### TASK TO COMPLETE
In the data below, find each line that contains the word "requirements" and copy it.

(Collected data)
———

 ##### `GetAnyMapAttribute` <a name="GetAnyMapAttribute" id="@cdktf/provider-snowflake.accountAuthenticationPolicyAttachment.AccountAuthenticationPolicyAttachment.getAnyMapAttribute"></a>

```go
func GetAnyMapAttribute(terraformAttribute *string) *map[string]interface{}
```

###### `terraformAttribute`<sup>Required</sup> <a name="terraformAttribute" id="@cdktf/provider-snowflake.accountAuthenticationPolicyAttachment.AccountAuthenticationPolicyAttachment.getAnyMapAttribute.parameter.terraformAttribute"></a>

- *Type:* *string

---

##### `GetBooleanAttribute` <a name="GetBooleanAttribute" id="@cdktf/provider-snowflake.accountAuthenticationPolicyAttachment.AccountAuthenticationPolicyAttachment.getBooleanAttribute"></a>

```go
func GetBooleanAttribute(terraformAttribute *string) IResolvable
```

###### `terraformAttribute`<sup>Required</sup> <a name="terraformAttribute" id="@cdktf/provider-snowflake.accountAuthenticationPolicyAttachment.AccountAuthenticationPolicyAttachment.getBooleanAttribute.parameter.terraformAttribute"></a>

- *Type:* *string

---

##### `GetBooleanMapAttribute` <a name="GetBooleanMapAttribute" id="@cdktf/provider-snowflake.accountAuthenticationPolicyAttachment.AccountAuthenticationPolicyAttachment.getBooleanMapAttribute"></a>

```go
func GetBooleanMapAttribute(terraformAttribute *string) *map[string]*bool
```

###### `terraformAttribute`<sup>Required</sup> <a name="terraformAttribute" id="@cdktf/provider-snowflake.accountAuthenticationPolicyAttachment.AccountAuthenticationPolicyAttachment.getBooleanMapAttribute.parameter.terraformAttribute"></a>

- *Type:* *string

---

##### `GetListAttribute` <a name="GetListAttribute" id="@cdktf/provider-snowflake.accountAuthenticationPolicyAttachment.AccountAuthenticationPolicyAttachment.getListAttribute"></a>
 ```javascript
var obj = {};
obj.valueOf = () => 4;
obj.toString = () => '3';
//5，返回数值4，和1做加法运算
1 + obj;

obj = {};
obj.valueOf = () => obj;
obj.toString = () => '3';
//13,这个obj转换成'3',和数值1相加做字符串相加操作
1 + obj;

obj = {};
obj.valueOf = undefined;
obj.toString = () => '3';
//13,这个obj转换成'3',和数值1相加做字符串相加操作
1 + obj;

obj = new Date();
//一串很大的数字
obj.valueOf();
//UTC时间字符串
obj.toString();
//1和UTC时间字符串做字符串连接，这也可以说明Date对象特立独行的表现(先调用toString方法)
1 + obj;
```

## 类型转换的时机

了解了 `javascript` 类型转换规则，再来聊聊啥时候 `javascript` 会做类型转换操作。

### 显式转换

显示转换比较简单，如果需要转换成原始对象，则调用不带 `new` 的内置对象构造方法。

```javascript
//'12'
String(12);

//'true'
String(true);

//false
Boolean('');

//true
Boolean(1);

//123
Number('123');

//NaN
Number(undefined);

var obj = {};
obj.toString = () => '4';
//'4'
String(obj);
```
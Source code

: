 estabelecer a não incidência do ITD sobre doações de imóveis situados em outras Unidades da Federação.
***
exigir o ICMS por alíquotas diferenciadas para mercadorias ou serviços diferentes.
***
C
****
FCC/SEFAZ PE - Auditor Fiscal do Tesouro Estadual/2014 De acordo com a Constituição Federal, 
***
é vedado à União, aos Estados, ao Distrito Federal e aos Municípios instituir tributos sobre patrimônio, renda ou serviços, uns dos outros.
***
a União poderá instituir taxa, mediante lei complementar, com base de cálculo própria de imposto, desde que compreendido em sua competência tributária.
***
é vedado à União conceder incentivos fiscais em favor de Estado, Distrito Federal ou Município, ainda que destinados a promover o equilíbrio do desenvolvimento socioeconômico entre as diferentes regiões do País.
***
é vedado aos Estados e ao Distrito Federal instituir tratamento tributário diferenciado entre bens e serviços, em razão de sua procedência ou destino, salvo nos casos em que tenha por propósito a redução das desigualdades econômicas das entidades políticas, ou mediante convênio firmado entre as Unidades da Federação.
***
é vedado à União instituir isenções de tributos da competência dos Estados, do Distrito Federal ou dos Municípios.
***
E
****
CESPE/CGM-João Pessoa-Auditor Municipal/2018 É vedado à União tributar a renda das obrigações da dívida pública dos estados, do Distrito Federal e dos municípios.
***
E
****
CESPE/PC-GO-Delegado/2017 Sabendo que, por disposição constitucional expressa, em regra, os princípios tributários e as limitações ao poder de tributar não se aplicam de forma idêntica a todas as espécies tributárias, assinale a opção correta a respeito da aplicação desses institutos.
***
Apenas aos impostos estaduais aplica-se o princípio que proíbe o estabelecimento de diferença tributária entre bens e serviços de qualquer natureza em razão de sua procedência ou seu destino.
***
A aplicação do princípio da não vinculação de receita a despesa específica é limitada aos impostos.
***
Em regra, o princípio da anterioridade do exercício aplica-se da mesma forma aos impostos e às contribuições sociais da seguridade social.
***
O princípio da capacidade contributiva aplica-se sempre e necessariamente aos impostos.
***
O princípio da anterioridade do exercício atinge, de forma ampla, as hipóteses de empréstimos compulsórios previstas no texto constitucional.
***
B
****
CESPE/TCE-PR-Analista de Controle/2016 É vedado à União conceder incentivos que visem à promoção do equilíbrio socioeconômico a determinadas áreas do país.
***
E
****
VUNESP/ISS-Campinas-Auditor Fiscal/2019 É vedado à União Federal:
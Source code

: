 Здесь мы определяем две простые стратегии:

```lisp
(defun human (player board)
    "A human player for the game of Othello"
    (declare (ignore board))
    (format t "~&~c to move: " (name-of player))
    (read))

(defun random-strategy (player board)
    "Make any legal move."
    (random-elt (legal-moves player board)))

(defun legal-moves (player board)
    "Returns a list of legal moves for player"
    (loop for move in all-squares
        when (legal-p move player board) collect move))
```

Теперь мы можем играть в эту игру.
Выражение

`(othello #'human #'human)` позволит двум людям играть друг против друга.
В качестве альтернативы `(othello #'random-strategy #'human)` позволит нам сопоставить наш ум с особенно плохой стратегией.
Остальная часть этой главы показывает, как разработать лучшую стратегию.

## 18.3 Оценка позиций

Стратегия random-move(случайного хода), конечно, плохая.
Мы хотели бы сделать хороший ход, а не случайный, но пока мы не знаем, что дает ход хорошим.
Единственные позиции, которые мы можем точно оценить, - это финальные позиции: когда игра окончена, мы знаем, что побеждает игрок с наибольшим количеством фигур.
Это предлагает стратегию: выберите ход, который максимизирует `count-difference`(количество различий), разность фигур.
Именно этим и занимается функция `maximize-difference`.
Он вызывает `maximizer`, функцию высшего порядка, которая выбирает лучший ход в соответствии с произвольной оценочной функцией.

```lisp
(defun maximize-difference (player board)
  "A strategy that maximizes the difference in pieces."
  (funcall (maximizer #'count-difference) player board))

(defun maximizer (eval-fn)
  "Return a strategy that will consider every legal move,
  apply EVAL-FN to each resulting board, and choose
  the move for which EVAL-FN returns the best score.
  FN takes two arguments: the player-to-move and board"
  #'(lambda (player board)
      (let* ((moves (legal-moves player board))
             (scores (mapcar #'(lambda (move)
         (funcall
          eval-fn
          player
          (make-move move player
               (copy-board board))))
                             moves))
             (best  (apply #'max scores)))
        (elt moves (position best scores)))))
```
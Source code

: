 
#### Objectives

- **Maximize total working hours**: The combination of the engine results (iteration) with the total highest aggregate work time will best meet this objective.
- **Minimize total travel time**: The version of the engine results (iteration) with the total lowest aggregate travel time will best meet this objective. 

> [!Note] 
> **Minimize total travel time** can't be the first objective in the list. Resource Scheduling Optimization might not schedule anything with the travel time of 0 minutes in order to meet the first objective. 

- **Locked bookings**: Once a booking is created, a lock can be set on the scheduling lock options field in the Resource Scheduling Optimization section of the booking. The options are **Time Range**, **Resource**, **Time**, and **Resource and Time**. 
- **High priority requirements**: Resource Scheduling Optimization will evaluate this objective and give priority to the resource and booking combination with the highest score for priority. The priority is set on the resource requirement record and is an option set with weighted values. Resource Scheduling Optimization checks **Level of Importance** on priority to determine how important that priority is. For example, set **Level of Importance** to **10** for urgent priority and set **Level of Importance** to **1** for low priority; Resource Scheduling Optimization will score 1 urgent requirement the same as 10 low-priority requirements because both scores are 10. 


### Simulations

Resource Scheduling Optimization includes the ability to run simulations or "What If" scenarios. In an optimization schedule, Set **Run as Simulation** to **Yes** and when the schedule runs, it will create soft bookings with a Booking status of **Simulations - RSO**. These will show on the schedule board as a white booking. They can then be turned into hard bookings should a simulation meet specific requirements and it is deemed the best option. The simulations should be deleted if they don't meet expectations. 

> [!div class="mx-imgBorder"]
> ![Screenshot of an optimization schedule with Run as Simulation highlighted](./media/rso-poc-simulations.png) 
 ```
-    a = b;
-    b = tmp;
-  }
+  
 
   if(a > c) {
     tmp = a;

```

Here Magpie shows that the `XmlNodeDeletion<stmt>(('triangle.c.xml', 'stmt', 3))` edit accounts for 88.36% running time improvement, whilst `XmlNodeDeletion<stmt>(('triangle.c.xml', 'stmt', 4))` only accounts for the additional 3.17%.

———

### ANSWER TO THE EXERCISE
- **High priority requirements**: Resource Scheduling Optimization will evaluate this objective and give priority to the resource and booking combination with the highest score for priority. The priority is set on the resource requirement record and is an option set with weighted values. Resource Scheduling Optimization checks **Level of Importance** on priority to determine how important that priority is. For example, set **Level of Importance** to **10** for urgent priority and set **Level of Importance** to **1** for low priority; Resource Scheduling Optimization will score 1 urgent requirement the same as 10 low-priority requirements because both scores are 10. 
Resource Scheduling Optimization includes the ability to run simulations or "What If" scenarios. In an optimization schedule, Set **Run as Simulation** to **Yes** and when the schedule runs, it will create soft bookings with a Booking status of **Simulations - RSO**. These will show on the schedule board as a white booking. They can then be turned into hard bookings should a simulation meet specific requirements and it is deemed the best option. The simulations should be deleted if they don't meet expectations. 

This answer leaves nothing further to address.